Work item
Extract the stretch of lines that starts at the line with "- [ ] Zero TypeScript errors" and ends at the last line of the data below. Give it exactly, without pictures.

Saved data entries
►

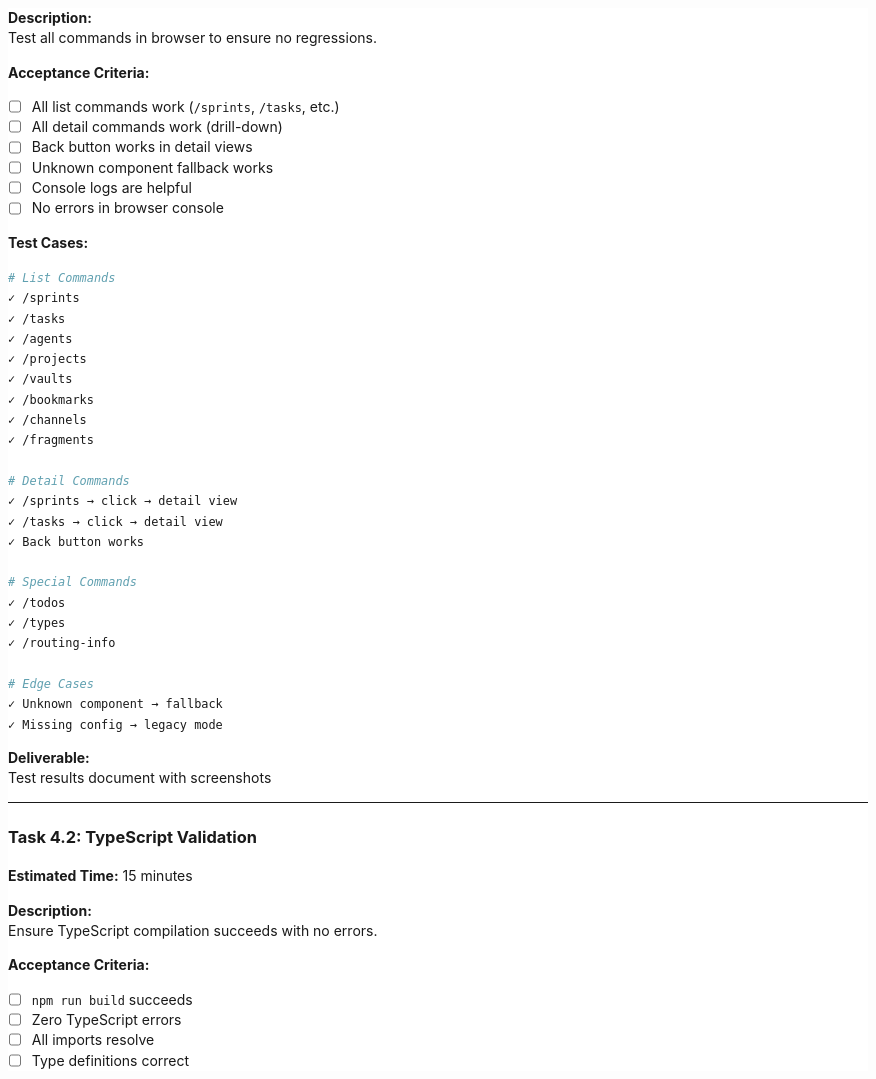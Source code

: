 **Description:**  
Test all commands in browser to ensure no regressions.

**Acceptance Criteria:**
- [ ] All list commands work (`/sprints`, `/tasks`, etc.)
- [ ] All detail commands work (drill-down)
- [ ] Back button works in detail views
- [ ] Unknown component fallback works
- [ ] Console logs are helpful
- [ ] No errors in browser console

**Test Cases:**
```bash
# List Commands
✓ /sprints
✓ /tasks
✓ /agents
✓ /projects
✓ /vaults
✓ /bookmarks
✓ /channels
✓ /fragments

# Detail Commands
✓ /sprints → click → detail view
✓ /tasks → click → detail view
✓ Back button works

# Special Commands
✓ /todos
✓ /types
✓ /routing-info

# Edge Cases
✓ Unknown component → fallback
✓ Missing config → legacy mode
```

**Deliverable:**  
Test results document with screenshots

---

### Task 4.2: TypeScript Validation
**Estimated Time:** 15 minutes

**Description:**  
Ensure TypeScript compilation succeeds with no errors.

**Acceptance Criteria:**
- [ ] `npm run build` succeeds
- [ ] Zero TypeScript errors
- [ ] All imports resolve
- [ ] Type definitions correct
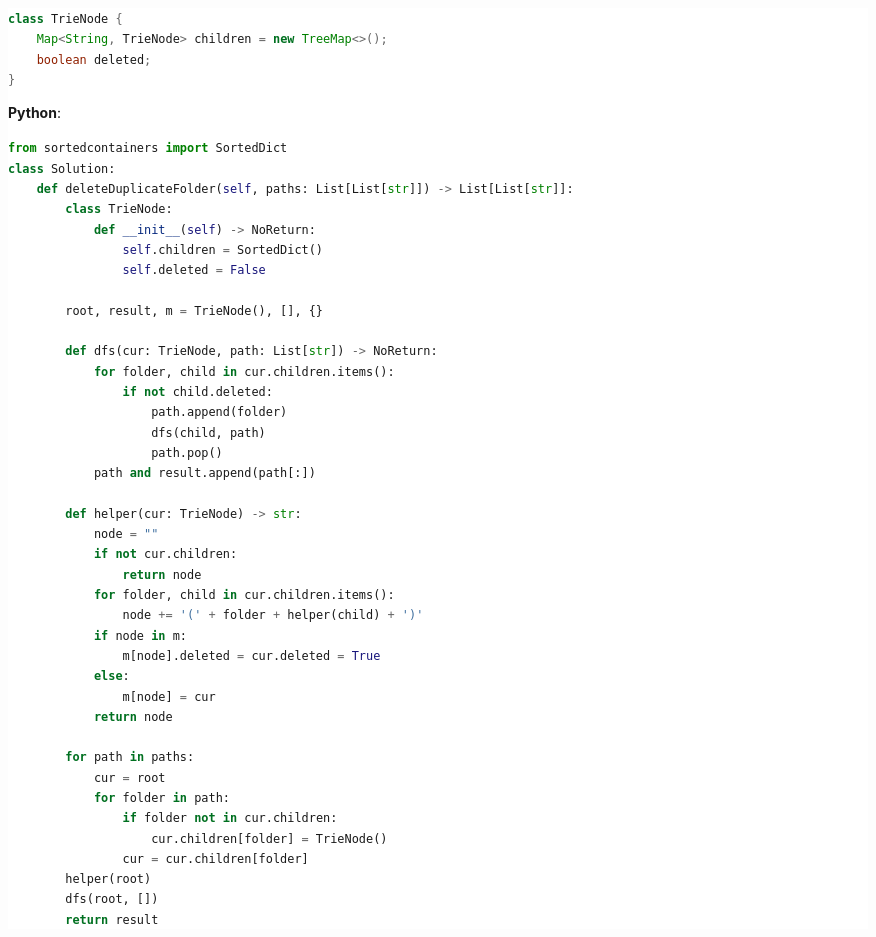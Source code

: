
 ```Java
class TrieNode {
    Map<String, TrieNode> children = new TreeMap<>();
    boolean deleted;
}
```

__Python__:

```Python
from sortedcontainers import SortedDict
class Solution:
    def deleteDuplicateFolder(self, paths: List[List[str]]) -> List[List[str]]:
        class TrieNode:
            def __init__(self) -> NoReturn:
                self.children = SortedDict()
                self.deleted = False

        root, result, m = TrieNode(), [], {}

        def dfs(cur: TrieNode, path: List[str]) -> NoReturn:
            for folder, child in cur.children.items():
                if not child.deleted:
                    path.append(folder)
                    dfs(child, path)
                    path.pop()
            path and result.append(path[:])
        
        def helper(cur: TrieNode) -> str:
            node = ""
            if not cur.children:
                return node
            for folder, child in cur.children.items():
                node += '(' + folder + helper(child) + ')'
            if node in m:
                m[node].deleted = cur.deleted = True
            else:
                m[node] = cur
            return node

        for path in paths:
            cur = root
            for folder in path:
                if folder not in cur.children:
                    cur.children[folder] = TrieNode()
                cur = cur.children[folder]
        helper(root)
        dfs(root, [])
        return result
```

◄

Output of the task
- [ ] Zero TypeScript errors
- [ ] All imports resolve
- [ ] Type definitions correct
Source code

:
 ```Java
class TrieNode {
    Map<String, TrieNode> children = new TreeMap<>();
    boolean deleted;
}
```

__Python__:

```Python
from sortedcontainers import SortedDict
class Solution:
    def deleteDuplicateFolder(self, paths: List[List[str]]) -> List[List[str]]:
        class TrieNode:
            def __init__(self) -> NoReturn:
                self.children = SortedDict()
                self.deleted = False

        root, result, m = TrieNode(), [], {}

        def dfs(cur: TrieNode, path: List[str]) -> NoReturn:
            for folder, child in cur.children.items():
                if not child.deleted:
                    path.append(folder)
                    dfs(child, path)
                    path.pop()
            path and result.append(path[:])
        
        def helper(cur: TrieNode) -> str:
            node = ""
            if not cur.children:
                return node
            for folder, child in cur.children.items():
                node += '(' + folder + helper(child) + ')'
            if node in m:
                m[node].deleted = cur.deleted = True
            else:
                m[node] = cur
            return node

        for path in paths:
            cur = root
            for folder in path:
                if folder not in cur.children:
                    cur.children[folder] = TrieNode()
                cur = cur.children[folder]
        helper(root)
        dfs(root, [])
        return result
```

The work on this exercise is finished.